» **Information**:
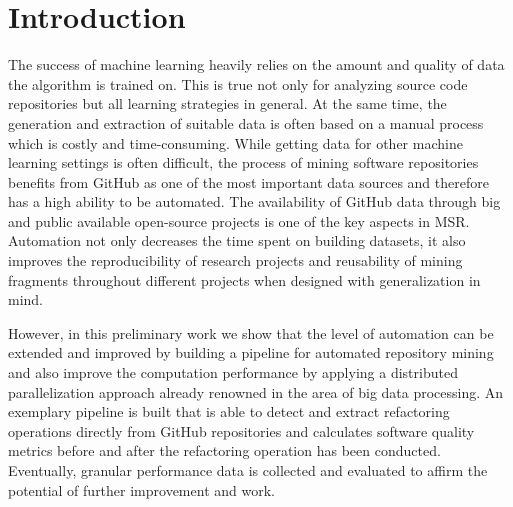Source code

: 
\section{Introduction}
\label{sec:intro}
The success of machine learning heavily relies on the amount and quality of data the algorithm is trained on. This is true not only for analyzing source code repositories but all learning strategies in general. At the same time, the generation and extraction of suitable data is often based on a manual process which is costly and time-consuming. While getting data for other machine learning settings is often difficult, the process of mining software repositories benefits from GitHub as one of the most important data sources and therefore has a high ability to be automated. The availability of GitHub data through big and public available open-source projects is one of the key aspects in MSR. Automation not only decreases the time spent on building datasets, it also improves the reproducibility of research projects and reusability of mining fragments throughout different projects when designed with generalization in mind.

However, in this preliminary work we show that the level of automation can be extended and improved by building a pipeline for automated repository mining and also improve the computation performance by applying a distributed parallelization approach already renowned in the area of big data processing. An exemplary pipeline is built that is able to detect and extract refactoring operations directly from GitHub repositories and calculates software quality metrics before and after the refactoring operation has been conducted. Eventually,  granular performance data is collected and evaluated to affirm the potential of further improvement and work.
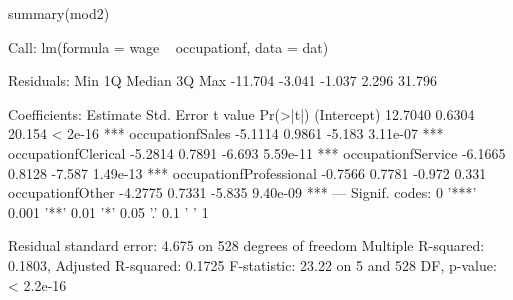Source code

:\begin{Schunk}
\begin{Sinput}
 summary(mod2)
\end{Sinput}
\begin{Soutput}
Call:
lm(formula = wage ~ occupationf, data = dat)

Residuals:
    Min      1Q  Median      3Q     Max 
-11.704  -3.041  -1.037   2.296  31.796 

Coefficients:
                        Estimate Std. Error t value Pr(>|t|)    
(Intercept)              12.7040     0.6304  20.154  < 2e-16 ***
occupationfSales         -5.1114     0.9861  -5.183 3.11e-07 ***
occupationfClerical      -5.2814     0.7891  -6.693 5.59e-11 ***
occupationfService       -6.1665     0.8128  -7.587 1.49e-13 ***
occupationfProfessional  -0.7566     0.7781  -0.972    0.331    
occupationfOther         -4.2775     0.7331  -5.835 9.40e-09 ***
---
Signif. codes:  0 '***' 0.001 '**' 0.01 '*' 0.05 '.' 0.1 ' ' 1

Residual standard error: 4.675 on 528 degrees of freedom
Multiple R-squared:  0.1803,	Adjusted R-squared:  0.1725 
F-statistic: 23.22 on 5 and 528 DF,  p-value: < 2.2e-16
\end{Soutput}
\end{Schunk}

» **Goal of the exercise**:
Print the data above in full and exactly as it appears, skipping the pictures.

» **Expected answer**:
Source code

: 
\section{Introduction}
\label{sec:intro}
The success of machine learning heavily relies on the amount and quality of data the algorithm is trained on. This is true not only for analyzing source code repositories but all learning strategies in general. At the same time, the generation and extraction of suitable data is often based on a manual process which is costly and time-consuming. While getting data for other machine learning settings is often difficult, the process of mining software repositories benefits from GitHub as one of the most important data sources and therefore has a high ability to be automated. The availability of GitHub data through big and public available open-source projects is one of the key aspects in MSR. Automation not only decreases the time spent on building datasets, it also improves the reproducibility of research projects and reusability of mining fragments throughout different projects when designed with generalization in mind.

However, in this preliminary work we show that the level of automation can be extended and improved by building a pipeline for automated repository mining and also improve the computation performance by applying a distributed parallelization approach already renowned in the area of big data processing. An exemplary pipeline is built that is able to detect and extract refactoring operations directly from GitHub repositories and calculates software quality metrics before and after the refactoring operation has been conducted. Eventually,  granular performance data is collected and evaluated to affirm the potential of further improvement and work.
Source code

:\begin{Schunk}
\begin{Sinput}
 summary(mod2)
\end{Sinput}
\begin{Soutput}
Call:
lm(formula = wage ~ occupationf, data = dat)

Residuals:
    Min      1Q  Median      3Q     Max 
-11.704  -3.041  -1.037   2.296  31.796 

Coefficients:
                        Estimate Std. Error t value Pr(>|t|)    
(Intercept)              12.7040     0.6304  20.154  < 2e-16 ***
occupationfSales         -5.1114     0.9861  -5.183 3.11e-07 ***
occupationfClerical      -5.2814     0.7891  -6.693 5.59e-11 ***
occupationfService       -6.1665     0.8128  -7.587 1.49e-13 ***
occupationfProfessional  -0.7566     0.7781  -0.972    0.331    
occupationfOther         -4.2775     0.7331  -5.835 9.40e-09 ***
---
Signif. codes:  0 '***' 0.001 '**' 0.01 '*' 0.05 '.' 0.1 ' ' 1

Residual standard error: 4.675 on 528 degrees of freedom
Multiple R-squared:  0.1803,	Adjusted R-squared:  0.1725 
F-statistic: 23.22 on 5 and 528 DF,  p-value: < 2.2e-16
\end{Soutput}
\end{Schunk}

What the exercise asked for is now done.